Working data —
• • • •

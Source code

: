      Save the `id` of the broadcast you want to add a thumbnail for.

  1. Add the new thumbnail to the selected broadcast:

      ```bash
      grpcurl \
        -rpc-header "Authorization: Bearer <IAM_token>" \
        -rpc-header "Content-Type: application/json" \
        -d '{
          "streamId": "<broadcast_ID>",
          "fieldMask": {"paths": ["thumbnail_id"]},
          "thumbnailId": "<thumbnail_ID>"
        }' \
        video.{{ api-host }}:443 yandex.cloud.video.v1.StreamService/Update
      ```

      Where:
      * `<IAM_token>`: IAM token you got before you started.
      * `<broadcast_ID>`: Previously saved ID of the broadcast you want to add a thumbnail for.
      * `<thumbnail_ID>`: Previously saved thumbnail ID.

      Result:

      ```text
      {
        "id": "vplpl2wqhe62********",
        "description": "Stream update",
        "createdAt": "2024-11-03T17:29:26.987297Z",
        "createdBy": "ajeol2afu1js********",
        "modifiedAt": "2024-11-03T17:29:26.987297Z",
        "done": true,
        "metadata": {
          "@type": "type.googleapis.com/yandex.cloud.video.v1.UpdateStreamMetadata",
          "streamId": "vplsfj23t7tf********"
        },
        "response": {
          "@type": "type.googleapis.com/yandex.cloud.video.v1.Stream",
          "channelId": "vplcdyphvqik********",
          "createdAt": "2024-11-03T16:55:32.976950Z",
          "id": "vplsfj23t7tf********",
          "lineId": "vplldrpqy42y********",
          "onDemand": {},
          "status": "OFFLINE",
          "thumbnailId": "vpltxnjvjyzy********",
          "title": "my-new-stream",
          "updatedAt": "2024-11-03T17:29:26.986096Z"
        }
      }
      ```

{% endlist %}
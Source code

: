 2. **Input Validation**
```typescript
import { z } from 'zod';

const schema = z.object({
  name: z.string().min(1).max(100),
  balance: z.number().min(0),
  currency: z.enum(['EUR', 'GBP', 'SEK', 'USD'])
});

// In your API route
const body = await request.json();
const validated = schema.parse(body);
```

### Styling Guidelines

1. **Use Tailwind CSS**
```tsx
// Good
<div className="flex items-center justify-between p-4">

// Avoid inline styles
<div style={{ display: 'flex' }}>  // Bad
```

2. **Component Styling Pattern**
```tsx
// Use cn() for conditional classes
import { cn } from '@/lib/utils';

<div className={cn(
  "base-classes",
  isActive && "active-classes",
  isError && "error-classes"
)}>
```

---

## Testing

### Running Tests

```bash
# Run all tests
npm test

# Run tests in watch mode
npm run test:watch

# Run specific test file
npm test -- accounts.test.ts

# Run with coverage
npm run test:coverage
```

• • • •

About this exercise — Repeat all of the data exactly as given.

Task result —
Source code

:      Save the `id` of the broadcast you want to add a thumbnail for.

  1. Add the new thumbnail to the selected broadcast:

      ```bash
      grpcurl \
        -rpc-header "Authorization: Bearer <IAM_token>" \
        -rpc-header "Content-Type: application/json" \
        -d '{
          "streamId": "<broadcast_ID>",
          "fieldMask": {"paths": ["thumbnail_id"]},
          "thumbnailId": "<thumbnail_ID>"
        }' \
        video.{{ api-host }}:443 yandex.cloud.video.v1.StreamService/Update
      ```

      Where:
      * `<IAM_token>`: IAM token you got before you started.
      * `<broadcast_ID>`: Previously saved ID of the broadcast you want to add a thumbnail for.
      * `<thumbnail_ID>`: Previously saved thumbnail ID.

      Result:

      ```text
      {
        "id": "vplpl2wqhe62********",
        "description": "Stream update",
        "createdAt": "2024-11-03T17:29:26.987297Z",
        "createdBy": "ajeol2afu1js********",
        "modifiedAt": "2024-11-03T17:29:26.987297Z",
        "done": true,
        "metadata": {
          "@type": "type.googleapis.com/yandex.cloud.video.v1.UpdateStreamMetadata",
          "streamId": "vplsfj23t7tf********"
        },
        "response": {
          "@type": "type.googleapis.com/yandex.cloud.video.v1.Stream",
          "channelId": "vplcdyphvqik********",
          "createdAt": "2024-11-03T16:55:32.976950Z",
          "id": "vplsfj23t7tf********",
          "lineId": "vplldrpqy42y********",
          "onDemand": {},
          "status": "OFFLINE",
          "thumbnailId": "vpltxnjvjyzy********",
          "title": "my-new-stream",
          "updatedAt": "2024-11-03T17:29:26.986096Z"
        }
      }
      ```

{% endlist %}
Source code

: 2. **Input Validation**
```typescript
import { z } from 'zod';

const schema = z.object({
  name: z.string().min(1).max(100),
  balance: z.number().min(0),
  currency: z.enum(['EUR', 'GBP', 'SEK', 'USD'])
});

// In your API route
const body = await request.json();
const validated = schema.parse(body);
```

### Styling Guidelines

1. **Use Tailwind CSS**
```tsx
// Good
<div className="flex items-center justify-between p-4">

// Avoid inline styles
<div style={{ display: 'flex' }}>  // Bad
```

2. **Component Styling Pattern**
```tsx
// Use cn() for conditional classes
import { cn } from '@/lib/utils';

<div className={cn(
  "base-classes",
  isActive && "active-classes",
  isError && "error-classes"
)}>
```

---

## Testing

### Running Tests

```bash
# Run all tests
npm test

# Run tests in watch mode
npm run test:watch

# Run specific test file
npm test -- accounts.test.ts

# Run with coverage
npm run test:coverage
```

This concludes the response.